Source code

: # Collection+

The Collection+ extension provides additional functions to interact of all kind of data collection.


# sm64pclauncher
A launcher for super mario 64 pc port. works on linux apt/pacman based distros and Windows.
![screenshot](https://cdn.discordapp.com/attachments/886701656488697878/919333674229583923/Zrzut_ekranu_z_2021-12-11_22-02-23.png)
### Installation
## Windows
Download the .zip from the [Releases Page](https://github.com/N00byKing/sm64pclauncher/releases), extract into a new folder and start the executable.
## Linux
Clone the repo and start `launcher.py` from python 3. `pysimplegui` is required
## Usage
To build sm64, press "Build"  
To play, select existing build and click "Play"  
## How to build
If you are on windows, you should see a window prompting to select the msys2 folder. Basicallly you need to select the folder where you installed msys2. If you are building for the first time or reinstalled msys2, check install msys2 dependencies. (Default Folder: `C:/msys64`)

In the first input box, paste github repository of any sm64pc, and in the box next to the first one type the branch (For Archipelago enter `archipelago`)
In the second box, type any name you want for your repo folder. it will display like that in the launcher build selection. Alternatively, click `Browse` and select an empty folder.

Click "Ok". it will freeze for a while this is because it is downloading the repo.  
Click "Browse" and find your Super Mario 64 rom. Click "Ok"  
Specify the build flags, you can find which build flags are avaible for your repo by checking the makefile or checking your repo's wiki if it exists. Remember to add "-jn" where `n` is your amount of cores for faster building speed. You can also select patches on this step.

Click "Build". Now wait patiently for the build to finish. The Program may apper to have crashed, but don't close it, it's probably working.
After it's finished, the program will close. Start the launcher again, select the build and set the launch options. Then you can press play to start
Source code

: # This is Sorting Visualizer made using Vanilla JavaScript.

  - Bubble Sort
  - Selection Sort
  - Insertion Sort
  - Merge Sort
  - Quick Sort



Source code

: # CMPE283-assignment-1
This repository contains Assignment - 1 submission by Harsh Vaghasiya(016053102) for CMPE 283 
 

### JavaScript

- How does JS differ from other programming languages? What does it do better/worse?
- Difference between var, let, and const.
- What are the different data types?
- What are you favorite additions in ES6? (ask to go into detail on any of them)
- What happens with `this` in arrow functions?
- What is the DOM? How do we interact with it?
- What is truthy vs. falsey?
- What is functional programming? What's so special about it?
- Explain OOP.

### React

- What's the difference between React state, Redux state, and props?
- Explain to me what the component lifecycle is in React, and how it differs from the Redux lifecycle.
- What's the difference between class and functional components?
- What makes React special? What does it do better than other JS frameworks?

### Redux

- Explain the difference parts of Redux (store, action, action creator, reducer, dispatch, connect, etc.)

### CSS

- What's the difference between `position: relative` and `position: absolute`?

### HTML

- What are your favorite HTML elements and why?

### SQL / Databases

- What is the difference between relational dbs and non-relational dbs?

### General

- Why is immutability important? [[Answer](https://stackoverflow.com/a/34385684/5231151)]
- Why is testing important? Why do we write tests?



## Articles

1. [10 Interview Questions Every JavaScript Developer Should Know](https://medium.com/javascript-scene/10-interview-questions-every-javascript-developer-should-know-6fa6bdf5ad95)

◇ ◇ ◇

Work item - Once you have read the data, copy all of it out exactly.

Answer area -
Source code

: # Collection+

The Collection+ extension provides additional functions to interact of all kind of data collection.


# sm64pclauncher
A launcher for super mario 64 pc port. works on linux apt/pacman based distros and Windows.
![screenshot](https://cdn.discordapp.com/attachments/886701656488697878/919333674229583923/Zrzut_ekranu_z_2021-12-11_22-02-23.png)
### Installation
## Windows
Download the .zip from the [Releases Page](https://github.com/N00byKing/sm64pclauncher/releases), extract into a new folder and start the executable.
## Linux
Clone the repo and start `launcher.py` from python 3. `pysimplegui` is required
## Usage
To build sm64, press "Build"  
To play, select existing build and click "Play"  
## How to build
If you are on windows, you should see a window prompting to select the msys2 folder. Basicallly you need to select the folder where you installed msys2. If you are building for the first time or reinstalled msys2, check install msys2 dependencies. (Default Folder: `C:/msys64`)

In the first input box, paste github repository of any sm64pc, and in the box next to the first one type the branch (For Archipelago enter `archipelago`)
In the second box, type any name you want for your repo folder. it will display like that in the launcher build selection. Alternatively, click `Browse` and select an empty folder.

Click "Ok". it will freeze for a while this is because it is downloading the repo.  
Click "Browse" and find your Super Mario 64 rom. Click "Ok"  
Specify the build flags, you can find which build flags are avaible for your repo by checking the makefile or checking your repo's wiki if it exists. Remember to add "-jn" where `n` is your amount of cores for faster building speed. You can also select patches on this step.

Click "Build". Now wait patiently for the build to finish. The Program may apper to have crashed, but don't close it, it's probably working.
After it's finished, the program will close. Start the launcher again, select the build and set the launch options. Then you can press play to start
Source code

: # This is Sorting Visualizer made using Vanilla JavaScript.

  - Bubble Sort
  - Selection Sort
  - Insertion Sort
  - Merge Sort
  - Quick Sort



Source code

: # CMPE283-assignment-1
This repository contains Assignment - 1 submission by Harsh Vaghasiya(016053102) for CMPE 283 
 

### JavaScript

- How does JS differ from other programming languages? What does it do better/worse?
- Difference between var, let, and const.
- What are the different data types?
- What are you favorite additions in ES6? (ask to go into detail on any of them)
- What happens with `this` in arrow functions?
- What is the DOM? How do we interact with it?
- What is truthy vs. falsey?
- What is functional programming? What's so special about it?
- Explain OOP.

### React

- What's the difference between React state, Redux state, and props?
- Explain to me what the component lifecycle is in React, and how it differs from the Redux lifecycle.
- What's the difference between class and functional components?
- What makes React special? What does it do better than other JS frameworks?

### Redux

- Explain the difference parts of Redux (store, action, action creator, reducer, dispatch, connect, etc.)

### CSS

- What's the difference between `position: relative` and `position: absolute`?

### HTML

- What are your favorite HTML elements and why?

### SQL / Databases

- What is the difference between relational dbs and non-relational dbs?

### General

- Why is immutability important? [[Answer](https://stackoverflow.com/a/34385684/5231151)]
- Why is testing important? Why do we write tests?



## Articles

1. [10 Interview Questions Every JavaScript Developer Should Know](https://medium.com/javascript-scene/10-interview-questions-every-javascript-developer-should-know-6fa6bdf5ad95)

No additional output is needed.